Const Global Variables

Basically same behavior as const local variables, but it is stored in Read-only code segment, specifically, .rodata segment. It means if we want to change a data inside .rodata, we will get a error during the runtime. There are two way to extract it from .rodata:

  1. Initialize it with a non const variable.
  2. Using volatile.

Good to know: const keyword will remove .globl label for variables, so if you declared a variable as const, it will be not visible to other files.

Volatile

Using volatile keyword can enforce the compile to read the value of a variable from memory every time it try to access the variable. So it will not just replace the variable to its value, also it will not place a const global variable to .rodata segment.

Static Variables

There are not much different between a local static variable and a ‘global’ static variable (not really global) except the way they are named in the assembly program. They are stored in Read/write segment and without .global. Which means they can be accessed anywhere in the file, but not across the file. Yes, if you return the address of a local static variable, you can access it out of the function.

For member static variables, because the static member variables of all instances are actually the same, so we always want to make sure that these variables have memories before any instance is constructed.
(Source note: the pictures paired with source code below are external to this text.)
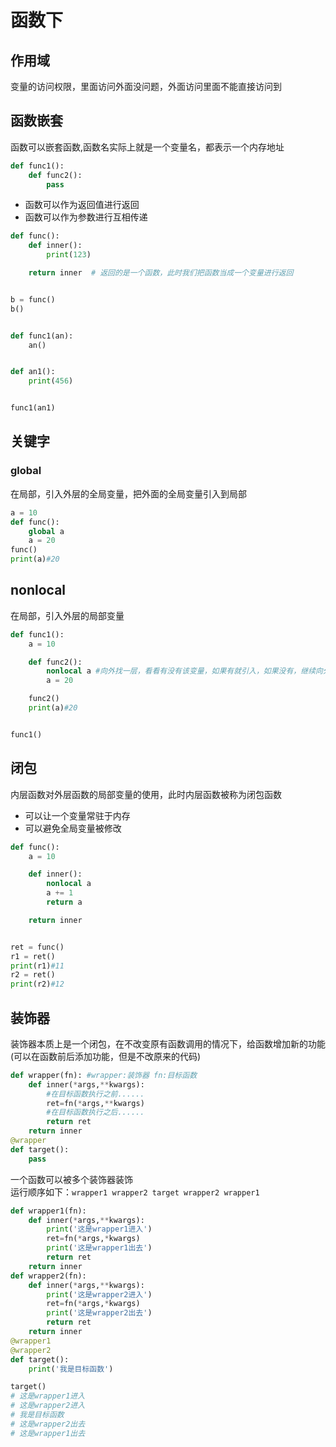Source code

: # 函数下

## 作用域
变量的访问权限，里面访问外面没问题，外面访问里面不能直接访问到

## 函数嵌套
函数可以嵌套函数,函数名实际上就是一个变量名，都表示一个内存地址
```python
def func1():
    def func2():
        pass
```
* 函数可以作为返回值进行返回
* 函数可以作为参数进行互相传递
```python
def func():
    def inner():
        print(123)

    return inner  # 返回的是一个函数，此时我们把函数当成一个变量进行返回


b = func()
b()


def func1(an):
    an()


def an1():
    print(456)


func1(an1)
```
## 关键字
### global
在局部，引入外层的全局变量，把外面的全局变量引入到局部
```python
a = 10
def func():
    global a
    a = 20
func()
print(a)#20
```
## nonlocal
在局部，引入外层的局部变量
```python
def func1():
    a = 10

    def func2():
        nonlocal a #向外找一层，看看有没有该变量，如果有就引入，如果没有，继续向外一层，知道全局（不包括）
        a = 20

    func2()
    print(a)#20


func1()
```
## 闭包
内层函数对外层函数的局部变量的使用，此时内层函数被称为闭包函数
* 可以让一个变量常驻于内存
* 可以避免全局变量被修改
```python
def func():
    a = 10

    def inner():
        nonlocal a
        a += 1
        return a

    return inner


ret = func()
r1 = ret()
print(r1)#11
r2 = ret()
print(r2)#12
```
## 装饰器
装饰器本质上是一个闭包，在不改变原有函数调用的情况下，给函数增加新的功能(可以在函数前后添加功能，但是不改原来的代码)
```python
def wrapper(fn): #wrapper:装饰器 fn:目标函数
    def inner(*args,**kwargs):
        #在目标函数执行之前......
        ret=fn(*args,**kwargs)
        #在目标函数执行之后......
        return ret
    return inner
@wrapper
def target():
    pass
```
一个函数可以被多个装饰器装饰  
运行顺序如下：`wrapper1 wrapper2 target wrapper2 wrapper1`

```python
def wrapper1(fn):
    def inner(*args,**kwargs):
        print('这是wrapper1进入')
        ret=fn(*args,*kwargs)
        print('这是wrapper1出去')
        return ret
    return inner
def wrapper2(fn):
    def inner(*args,**kwargs):
        print('这是wrapper2进入')
        ret=fn(*args,*kwargs)
        print('这是wrapper2出去')
        return ret
    return inner
@wrapper1
@wrapper2
def target():
    print('我是目标函数')

target()
# 这是wrapper1进入
# 这是wrapper2进入
# 我是目标函数
# 这是wrapper2出去
# 这是wrapper1出去
```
To do this, C++ enforce (Notice, I didn’t say compiler enforce) programmers to initialize the member static variables outside of the class:

class testClass{
    static int variableA;
};

int testClass::variableA =123234;

And it will be stored as:

	.globl	_ZN9testClass9variableAE
	.data
	.align 4
	.type	_ZN9testClass9variableAE, @object
	.size	_ZN9testClass9variableAE, 4
_ZN9testClass9variableAE:
	.long	123234

As shown, it is labeled by .globl, here comes the question: Can we initialize it in other file since the linker will link all files together eventually? The answer is YES, as argue in Previous Blog, a class is just a set of .weak function to the assembly program, so we can redefine a class in many different files, for example:

// in main.cpp
class test{
public:
    static int number;
    //[...anything...]
};

As I emphasized before, initialization of the static member ain’t enforced by the compiler, so we have no problem with compiling this file, but if we run this program we will have the problem saying number is undefined. Now we require a global definition of number, and we can define it in any other files:

// any other file
class  test{
public:
    static int number;
};
// we have to redefined the class and the variable here because when compiling this file, compiler don't care about other files so it don't know the existence of test::number, then we will fail the compilation.

int test::number = 10;

It works based on three propoties of C++:

  1. The definition of static member variables isn’t check by the compiler.
  2. Classes are stored as a set of .weak function in the memory structure.
  3. Static member variables are visible to the linker.

Const Static Variables

As mention before, const will remove .globl label, so const static ‘global’ variables are exactly the same as const global variables, and const static ’local’ variables are only different by naming method.

For member const static variables, since the compiler is very sure about the value of it, it allows programmers to declare it in the class, and will simply replace every references to this variable to the actual value. In this case, the variables are stored in the .rodata segment.